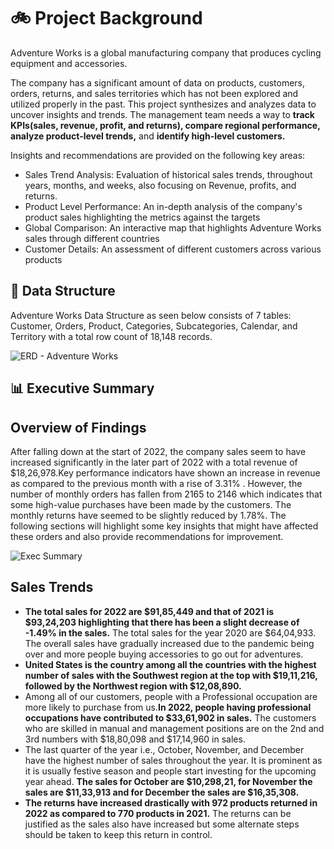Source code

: # :bike: Project Background
Adventure Works is a global manufacturing company that produces cycling equipment and accessories. 

The company has a significant amount of data on products, customers, orders, returns, and sales territories which has not been explored and utilized properly in the past. This project synthesizes and analyzes data
to uncover insights and trends. The management team needs a way to **track KPIs(sales, revenue, profit, and returns), compare regional performance, analyze product-level trends,** and **identify high-level customers.**

Insights and recommendations are provided on the following key areas: 
- Sales Trend Analysis: Evaluation of historical sales trends, throughout years, months, and weeks, also focusing on Revenue, profits, and returns.
- Product Level Performance: An in-depth analysis of the company's product sales highlighting the metrics against the targets
- Global Comparison: An interactive map that highlights Adventure Works sales through different countries
- Customer Details: An assessment of different customers across various products

## :wrench: Data Structure 
Adventure Works Data Structure as seen below consists of 7 tables: Customer, Orders, Product, Categories, Subcategories, Calendar, and Territory with a total row count of 18,148 records.

![ERD - Adventure Works](https://github.com/user-attachments/assets/a05d23e5-7551-4343-9c4a-1030180de21b)

## :bar_chart: Executive Summary 

## Overview of Findings
After falling down at the start of 2022, the company sales seem to have increased significantly in the later part of 2022 with a total revenue of $18,26,978.Key performance indicators have shown an increase in revenue as compared to the previous month with a rise of 3.31% . However, the number of monthly orders has fallen from 2165 to 2146 which indicates that some high-value purchases have been made by the customers. The monthly returns have seemed to be slightly reduced by 1.78%. The following sections will highlight some key insights that might have affected these orders and also provide recommendations for improvement.

![Exec Summary ](https://github.com/user-attachments/assets/6f625fcf-f637-47b0-bf78-4aac16738eae)

## Sales Trends
- **The total sales for 2022 are $91,85,449 and that of 2021 is $93,24,203 highlighting that there has been a slight decrease of -1.49% in the sales.** The total sales for the year 2020 are $64,04,933. The overall sales have gradually increased due to the pandemic being over and more people buying accessories to go out for adventures.
-  **United States is the country among all the countries with the highest number of sales with the Southwest region at the top with $19,11,216, followed by the Northwest region with $12,08,890.**
-  Among all of our customers, people with a Professional occupation are more likely to purchase from us.**In 2022, people having professional occupations have contributed to $33,61,902 in sales.**
  The customers who are skilled in manual and management positions are on the 2nd and 3rd numbers with $18,80,098 and $17,14,960 in sales.
- The last quarter of the year i.e., October, November, and December have the highest number of sales throughout the year. It is prominent as it is usually festive season and people start investing for the upcoming year ahead. **The sales for October are $10,298,21, for November the sales are $11,33,913 and for December the sales are $16,35,308.**
- **The returns have increased drastically with 972 products returned in 2022 as compared to 770 products in 2021.** The returns can be justified as the sales also have increased but some alternate steps should be taken to keep this return in control.


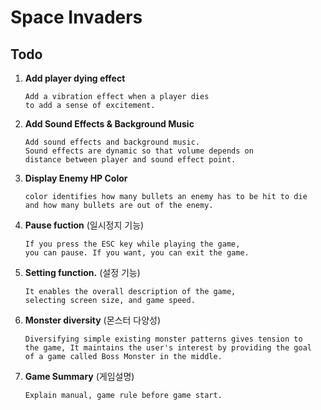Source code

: # Space Invaders

## Todo

1.  **Add player dying effect**

        Add a vibration effect when a player dies
        to add a sense of excitement.

2.  **Add Sound Effects & Background Music**

        Add sound effects and background music.
        Sound effects are dynamic so that volume depends on
        distance between player and sound effect point.

3.  **Display Enemy HP Color**

        color identifies how many bullets an enemy has to be hit to die
        and how many bullets are out of the enemy.

4.  **Pause fuction**
    (일시정지 기능)

        If you press the ESC key while playing the game,
        you can pause. If you want, you can exit the game.

5.  **Setting function.**
    (설정 기능)

        It enables the overall description of the game,
        selecting screen size, and game speed.

6.  **Monster diversity**
    (몬스터 다양성)

        Diversifying simple existing monster patterns gives tension to
        the game, It maintains the user's interest by providing the goal
        of a game called Boss Monster in the middle.

7.  **Game Summary**
    (게임설명)

        Explain manual, game rule before game start.
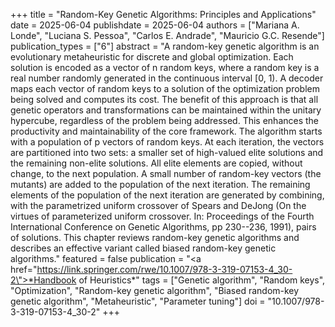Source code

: +++
title = "Random-Key Genetic Algorithms: Principles and Applications"
date = 2025-06-04
publishdate = 2025-06-04
authors = ["Mariana A. Londe", "Luciana S. Pessoa", "Carlos E. Andrade", "Mauricio G.C. Resende"]
publication_types = ["6"]
abstract = "A random-key genetic algorithm is an evolutionary metaheuristic for discrete and global optimization. Each solution is encoded as a vector of n random keys, where a random key is a real number randomly generated in the continuous interval [0, 1). A decoder maps each vector of random keys to a solution of the optimization problem being solved and computes its cost. The benefit of this approach is that all genetic operators and transformations can be maintained within the unitary hypercube, regardless of the problem being addressed. This enhances the productivity and maintainability of the core framework. The algorithm starts with a population of p vectors of random keys. At each iteration, the vectors are partitioned into two sets: a smaller set of high-valued elite solutions and the remaining non-elite solutions. All elite elements are copied, without change, to the next population. A small number of random-key vectors (the mutants) are added to the population of the next iteration. The remaining elements of the population of the next iteration are generated by combining, with the parametrized uniform crossover of Spears and DeJong (On the virtues of parameterized uniform crossover. In: Proceedings of the Fourth International Conference on Genetic Algorithms, pp 230--236, 1991), pairs of solutions. This chapter reviews random-key genetic algorithms and describes an effective variant called biased random-key genetic algorithms."
featured = false
publication = "<a href=\"https://link.springer.com/rwe/10.1007/978-3-319-07153-4_30-2\">*Handbook of Heuristics*</a>"
tags = ["Genetic algorithm", "Random keys", "Optimization", "Random-key genetic algorithm", "Biased random-key genetic algorithm", "Metaheuristic", "Parameter tuning"]
doi = "10.1007/978-3-319-07153-4_30-2"
+++

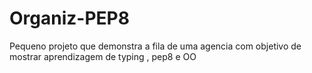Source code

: # Organiz-PEP8 
 Pequeno projeto que demonstra a fila de uma agencia com objetivo de mostrar aprendizagem de typing , pep8 e OO 
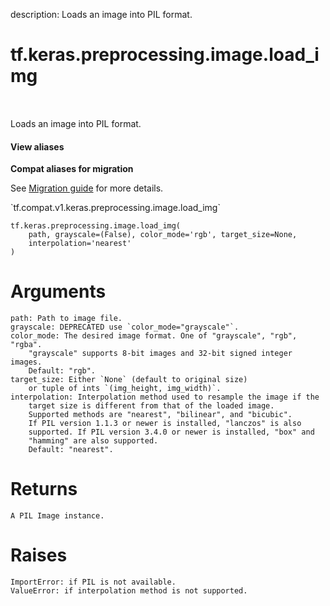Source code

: description: Loads an image into PIL format.

<div itemscope itemtype="http://developers.google.com/ReferenceObject">
<meta itemprop="name" content="tf.keras.preprocessing.image.load_img" />
<meta itemprop="path" content="Stable" />
</div>

# tf.keras.preprocessing.image.load_img

<!-- Insert buttons and diff -->

<table class="tfo-notebook-buttons tfo-api nocontent" align="left">

</table>



Loads an image into PIL format.

<section class="expandable">
  <h4 class="showalways">View aliases</h4>
  <p>
<b>Compat aliases for migration</b>
<p>See
<a href="https://www.tensorflow.org/guide/migrate">Migration guide</a> for
more details.</p>
<p>`tf.compat.v1.keras.preprocessing.image.load_img`</p>
</p>
</section>

<pre class="devsite-click-to-copy prettyprint lang-py tfo-signature-link">
<code>tf.keras.preprocessing.image.load_img(
    path, grayscale=(False), color_mode='rgb', target_size=None,
    interpolation='nearest'
)
</code></pre>



<!-- Placeholder for "Used in" -->

# Arguments
    path: Path to image file.
    grayscale: DEPRECATED use `color_mode="grayscale"`.
    color_mode: The desired image format. One of "grayscale", "rgb", "rgba".
        "grayscale" supports 8-bit images and 32-bit signed integer images.
        Default: "rgb".
    target_size: Either `None` (default to original size)
        or tuple of ints `(img_height, img_width)`.
    interpolation: Interpolation method used to resample the image if the
        target size is different from that of the loaded image.
        Supported methods are "nearest", "bilinear", and "bicubic".
        If PIL version 1.1.3 or newer is installed, "lanczos" is also
        supported. If PIL version 3.4.0 or newer is installed, "box" and
        "hamming" are also supported.
        Default: "nearest".

# Returns
    A PIL Image instance.

# Raises
    ImportError: if PIL is not available.
    ValueError: if interpolation method is not supported.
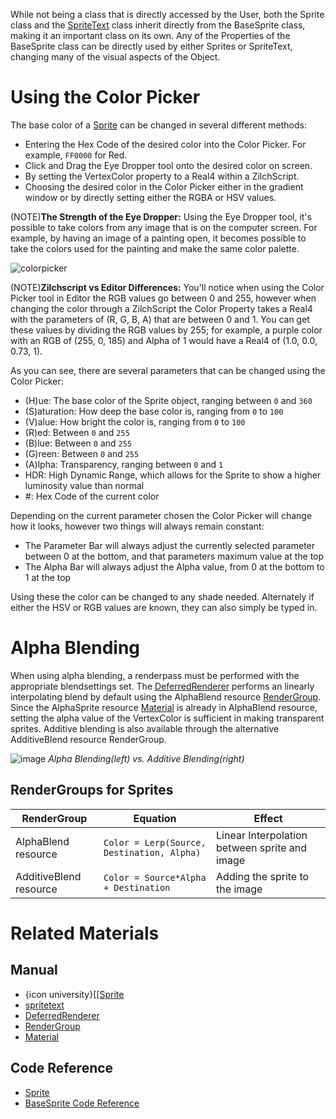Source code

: While not being a class that is directly accessed by the User, both the Sprite class and the [SpriteText](https://github.com/ArendDanielek/ZeroDocsTest/blob/master/zero_editor_documentation/zeromanual/graphics/sprites/spritetext.markdown) class inherit directly from the BaseSprite class, making it an important class on its own. Any of the Properties of the BaseSprite class can be directly used by either Sprites or SpriteText, changing many of the visual aspects of the Object. 

 # Using the Color Picker
The base color of a  [Sprite](https://github.com/ArendDanielek/ZeroDocsTest/blob/master/zero_editor_documentation/code_reference/class_reference/Sprite.markdown)  can be changed in several different methods:

 - Entering the Hex Code of the desired color into the Color Picker. For example, `FF0000` for Red. 
 - Click and Drag the Eye Dropper tool onto the desired color on screen.
 - By setting the VertexColor  property to a Real4 within a ZilchScript.
 - Choosing the desired color in the Color Picker either in the gradient window or by directly setting either the RGBA or HSV values.

(NOTE)**The Strength of the Eye Dropper:**  Using the Eye Dropper tool, it's possible to take colors from any image that is on the computer screen. For example, by having an image of a painting open, it becomes possible to take the colors used for the painting and make the same color palette. 



![colorpicker](https://media.githubusercontent.com/media/zeroengineteam/ZeroFiles/master/doc_files/1160.png)


(NOTE)**Zilchscript vs Editor Differences:**  You'll notice when using the Color Picker tool in Editor the RGB values go between 0 and 255, however when changing the color through a ZilchScript the Color Property takes a Real4  with the parameters of (R, G, B, A) that are between 0 and 1. You can get these values by dividing the RGB values by 255; for example, a purple color with an RGB of (255, 0, 185) and Alpha of 1 would have a Real4 of (1.0, 0.0, 0.73, 1).

As you can see, there are several parameters that can be changed using the Color Picker:

 - (H)ue: The base color of the Sprite object, ranging between `0` and `360`
 - (S)aturation: How deep the base color is, ranging from `0` to `100`
 - (V)alue: How bright the color is, ranging from `0` to `100`
 - (R)ed: Between `0` and `255`
 - (B)lue: Between `0` and `255`
 - (G)reen: Between `0` and `255`
 - (A)lpha: Transparency, ranging between `0` and `1`
 - HDR: High Dynamic Range, which allows for the Sprite to show a higher luminosity value than normal
 - #: Hex Code of the current color

Depending on the current parameter chosen the Color Picker will change how it looks, however two things will always remain constant:

 - The Parameter Bar will always adjust the currently selected parameter between 0 at the bottom, and that parameters maximum value at the top
 - The Alpha Bar will always adjust the Alpha value, from 0 at the bottom to 1 at the top

Using these the color can be changed to any shade needed. Alternately if either the HSV or RGB values are known, they can also simply be typed in. 

 # Alpha Blending
When using alpha blending, a renderpass must be performed with the appropriate blendsettings set.  The [DeferredRenderer](https://github.com/ArendDanielek/ZeroDocsTest/blob/master/zero_editor_documentation/zeromanual/graphics/renderer.markdown) performs an linearly interpolating blend by default using the AlphaBlend resource [RenderGroup](https://github.com/ArendDanielek/ZeroDocsTest/blob/master/zero_editor_documentation/zeromanual/graphics/rendergroups.markdown).  Since the AlphaSprite resource [Material](https://github.com/ArendDanielek/ZeroDocsTest/blob/master/zero_editor_documentation/zeromanual/graphics/materials/materials_overview.markdown) is already in AlphaBlend resource, setting the alpha value of the VertexColor  is sufficient in making transparent sprites.  Additive blending is also available through the alternative AdditiveBlend resource RenderGroup.



![image](https://media.githubusercontent.com/media/zeroengineteam/ZeroFiles/master/doc_files/28541.png) *Alpha Blending(left) vs. Additive Blending(right)*


 ##  RenderGroups for Sprites
| RenderGroup | Equation | Effect |
| -- | -- | -- |
| AlphaBlend resource | `Color = Lerp(Source, Destination, Alpha)` | Linear Interpolation between sprite and image |
| AdditiveBlend resource | `Color = Source*Alpha + Destination` | Adding the sprite to the image |

 # Related Materials
 ## Manual

- {icon university}[[[Sprite](https://github.com/ArendDanielek/ZeroDocsTest/blob/master/zero_editor_documentation/code_reference/class_reference/Sprite.markdown)
- [spritetext](https://github.com/ArendDanielek/ZeroDocsTest/blob/master/zero_editor_documentation/zeromanual/graphics/sprites/spritetext.markdown)
- [DeferredRenderer](https://github.com/ArendDanielek/ZeroDocsTest/blob/master/zero_editor_documentation/zeromanual/graphics/renderer.markdown)
- [RenderGroup](https://github.com/ArendDanielek/ZeroDocsTest/blob/master/zero_editor_documentation/zeromanual/graphics/rendergroups.markdown)
- [Material](https://github.com/ArendDanielek/ZeroDocsTest/blob/master/zero_editor_documentation/zeromanual/graphics/materials/materials_overview.markdown)

 ## Code Reference
- [Sprite](https://github.com/ArendDanielek/ZeroDocsTest/blob/master/zero_editor_documentation/code_reference/class_reference/Sprite.markdown)
- [BaseSprite Code Reference](https://github.com/ArendDanielek/ZeroDocsTest/blob/master/zero_editor_documentation/code_reference/class_reference/basesprite.markdown) 
  
  
  
  
  
  
  

 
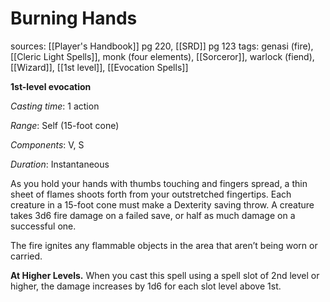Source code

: # Burning Hands
sources: [[Player's Handbook]] pg 220, [[SRD]] pg 123
tags: genasi (fire), [[Cleric Light Spells]], monk (four elements), [[Sorceror]], warlock (fiend), [[Wizard]], [[1st level]], [[Evocation Spells]]

**1st-level evocation**

*Casting time*: 1 action

*Range*: Self (15-foot cone)

*Components*: V, S

*Duration*: Instantaneous

As you hold your hands with thumbs touching and fingers spread, a thin sheet of flames shoots forth from your outstretched fingertips. Each creature in a 15-foot cone must make a Dexterity saving throw. A creature takes 3d6 fire damage on a failed save, or half as much damage on a successful one.

The fire ignites any flammable objects in the area that aren’t being worn or carried.

**At Higher Levels.** When you cast this spell using a spell slot of 2nd level or higher, the damage increases by 1d6 for each slot level above 1st.
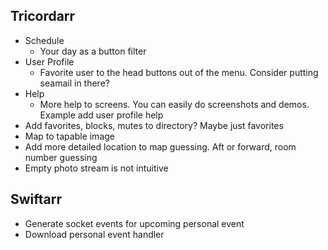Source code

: Tricordarr
----------
* Schedule
  * Your day as a button filter
* User Profile
  * Favorite user to the head buttons out of the menu. Consider putting seamail in there?
* Help
  * More help to screens. You can easily do screenshots and demos. Example add user profile help
* Add favorites, blocks, mutes to directory? Maybe just favorites
* Map to tapable image
* Add more detailed location to map guessing. Aft or forward, room number guessing
* Empty photo stream is not intuitive

Swiftarr
--------
* Generate socket events for upcoming personal event
* Download personal event handler
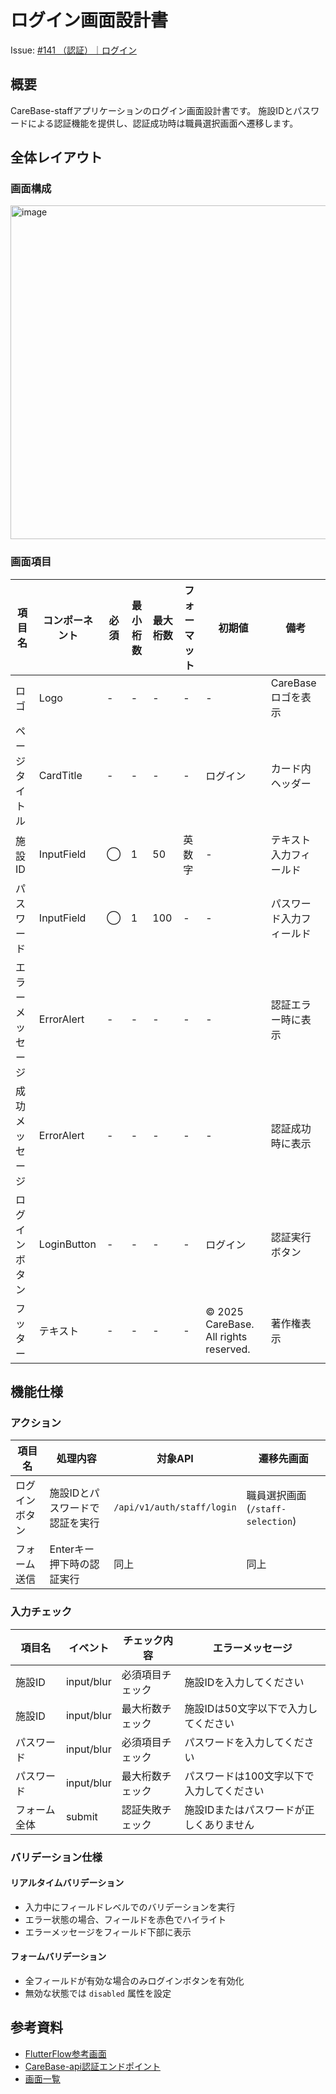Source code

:# ログイン画面設計書

Issue: [#141 （認証）｜ログイン](https://github.com/ambi-tious/CareBase-staff/issues/141)

## 概要

CareBase-staffアプリケーションのログイン画面設計書です。
施設IDとパスワードによる認証機能を提供し、認証成功時は職員選択画面へ遷移します。

## 全体レイアウト

### 画面構成
<img width="607" height="534" alt="image" src="https://github.com/user-attachments/assets/b7195a6b-7c05-4f49-93e7-9cccdd783eb1" />

### 画面項目

| 項目名 | コンポーネント | 必須 | 最小桁数 | 最大桁数 | フォーマット | 初期値 | 備考 |
|--------|----------------|------|----------|----------|--------------|--------|------|
| ロゴ | Logo | - | - | - | - | - | CareBaseロゴを表示 |
| ページタイトル | CardTitle | - | - | - | - | ログイン | カード内ヘッダー |
| 施設ID | InputField | ◯ | 1 | 50 | 英数字 | - | テキスト入力フィールド |
| パスワード | InputField | ◯ | 1 | 100 | - | - | パスワード入力フィールド |
| エラーメッセージ | ErrorAlert | - | - | - | - | - | 認証エラー時に表示 |
| 成功メッセージ | ErrorAlert | - | - | - | - | - | 認証成功時に表示 |
| ログインボタン | LoginButton | - | - | - | - | ログイン | 認証実行ボタン |
| フッター | テキスト | - | - | - | - | © 2025 CareBase. All rights reserved. | 著作権表示 |

## 機能仕様

### アクション

| 項目名 | 処理内容 | 対象API | 遷移先画面 |
|--------|----------|---------|------------|
| ログインボタン | 施設IDとパスワードで認証を実行 | `/api/v1/auth/staff/login` | 職員選択画面 (`/staff-selection`) |
| フォーム送信 | Enterキー押下時の認証実行 | 同上 | 同上 |

### 入力チェック

| 項目名 | イベント | チェック内容 | エラーメッセージ |
|--------|----------|--------------|------------------|
| 施設ID | input/blur | 必須項目チェック | 施設IDを入力してください |
| 施設ID | input/blur | 最大桁数チェック | 施設IDは50文字以下で入力してください |
| パスワード | input/blur | 必須項目チェック | パスワードを入力してください |
| パスワード | input/blur | 最大桁数チェック | パスワードは100文字以下で入力してください |
| フォーム全体 | submit | 認証失敗チェック | 施設IDまたはパスワードが正しくありません |

### バリデーション仕様

#### リアルタイムバリデーション
- 入力中にフィールドレベルでのバリデーションを実行
- エラー状態の場合、フィールドを赤色でハイライト
- エラーメッセージをフィールド下部に表示

#### フォームバリデーション
- 全フィールドが有効な場合のみログインボタンを有効化
- 無効な状態では `disabled` 属性を設定

## 参考資料

- [FlutterFlow参考画面](https://carebase.flutterflow.app/authLogin)
- [CareBase-api認証エンドポイント](https://github.com/ambi-tious/CareBase-api/issues/3)
- [画面一覧](../../../docs/screen-list.md#認証関連)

===============

**Exercise description:**
Your task is to gather all lines from the entries above that hold the word "ambi".

**Your solution:**
Issue: [#141 （認証）｜ログイン](https://github.com/ambi-tious/CareBase-staff/issues/141)
- [CareBase-api認証エンドポイント](https://github.com/ambi-tious/CareBase-api/issues/3)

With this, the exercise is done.